Instructions to follow
Once the images are set aside, write out the rest of the records exactly.

[Stored data]

================

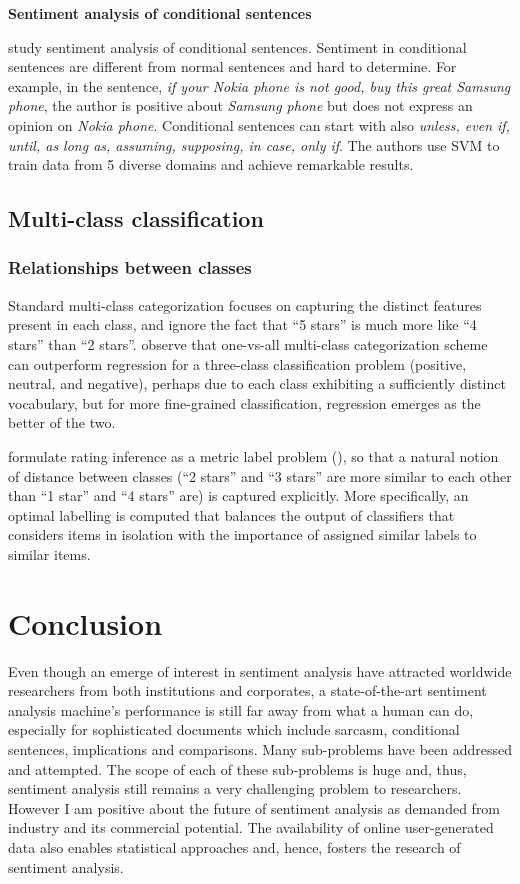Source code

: \documentclass{article}
\begin{document}
\begin{multicols}{2}
       \textbf{Sentiment analysis of conditional sentences}

        \citet{Narayanan2009} study sentiment analysis of conditional sentences.
Sentiment in conditional sentences are different from normal sentences and hard
to determine. For example, in the sentence, \textit{if your Nokia phone is not
good, buy this great Samsung phone}, the author is positive about \textit{
Samsung phone} but does not express an opinion on \textit{Nokia phone}.
Conditional sentences can start with also \textit{unless, even if, until, as long
as, assuming, supposing, in case, only if}. The authors use SVM to train data
from 5 diverse domains and achieve remarkable results.


  \subsection{Multi-class classification}
    \subsubsection{Relationships between classes}
        Standard multi-class categorization focuses on capturing the
distinct features present in each class, and ignore the fact that ``5 stars'' is
much more like ``4 stars'' than ``2 stars''. \cite{Pang2005} observe that
one-vs-all multi-class categorization scheme can outperform regression for a
three-class classification problem (positive, neutral, and negative), perhaps
due to each class exhibiting a sufficiently distinct vocabulary, but for more
fine-grained classification, regression emerges as the better of the two.
        
        \citet{Pang2005} formulate rating inference as a metric label
problem (\citet{Kleinberg2002}), so that a natural notion of distance between
classes (``2 stars'' and ``3 stars'' are more similar to each other than ``1
star'' and ``4 stars'' are) is captured explicitly. More specifically, an
optimal labelling is computed that balances the output of classifiers that
considers items in isolation with the importance of assigned similar labels to
similar items.

\section{Conclusion}
    Even though an emerge of interest in sentiment analysis have attracted 
worldwide researchers from both institutions and corporates, a state-of-the-art
sentiment analysis machine's performance is still far away from what a human can
do, especially for sophisticated documents which include sarcasm, conditional
sentences, implications and comparisons. Many sub-problems have been addressed
and attempted. The scope of each of these sub-problems is huge and, thus, 
sentiment analysis still remains a very challenging problem to researchers.
However I am positive about the future of sentiment analysis as demanded from
industry and its commercial potential. The availability of online user-generated 
data also enables statistical approaches and, hence, fosters the research 
of sentiment analysis.




\end{multicols}
\end{document}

================

Your response
Source code

: \documentclass{article}
\begin{document}
\begin{multicols}{2}
       \textbf{Sentiment analysis of conditional sentences}

        \citet{Narayanan2009} study sentiment analysis of conditional sentences.
Sentiment in conditional sentences are different from normal sentences and hard
to determine. For example, in the sentence, \textit{if your Nokia phone is not
good, buy this great Samsung phone}, the author is positive about \textit{
Samsung phone} but does not express an opinion on \textit{Nokia phone}.
Conditional sentences can start with also \textit{unless, even if, until, as long
as, assuming, supposing, in case, only if}. The authors use SVM to train data
from 5 diverse domains and achieve remarkable results.


  \subsection{Multi-class classification}
    \subsubsection{Relationships between classes}
        Standard multi-class categorization focuses on capturing the
distinct features present in each class, and ignore the fact that ``5 stars'' is
much more like ``4 stars'' than ``2 stars''. \cite{Pang2005} observe that
one-vs-all multi-class categorization scheme can outperform regression for a
three-class classification problem (positive, neutral, and negative), perhaps
due to each class exhibiting a sufficiently distinct vocabulary, but for more
fine-grained classification, regression emerges as the better of the two.
        
        \citet{Pang2005} formulate rating inference as a metric label
problem (\citet{Kleinberg2002}), so that a natural notion of distance between
classes (``2 stars'' and ``3 stars'' are more similar to each other than ``1
star'' and ``4 stars'' are) is captured explicitly. More specifically, an
optimal labelling is computed that balances the output of classifiers that
considers items in isolation with the importance of assigned similar labels to
similar items.

\section{Conclusion}
    Even though an emerge of interest in sentiment analysis have attracted 
worldwide researchers from both institutions and corporates, a state-of-the-art
sentiment analysis machine's performance is still far away from what a human can
do, especially for sophisticated documents which include sarcasm, conditional
sentences, implications and comparisons. Many sub-problems have been addressed
and attempted. The scope of each of these sub-problems is huge and, thus, 
sentiment analysis still remains a very challenging problem to researchers.
However I am positive about the future of sentiment analysis as demanded from
industry and its commercial potential. The availability of online user-generated 
data also enables statistical approaches and, hence, fosters the research 
of sentiment analysis.




\end{multicols}
\end{document}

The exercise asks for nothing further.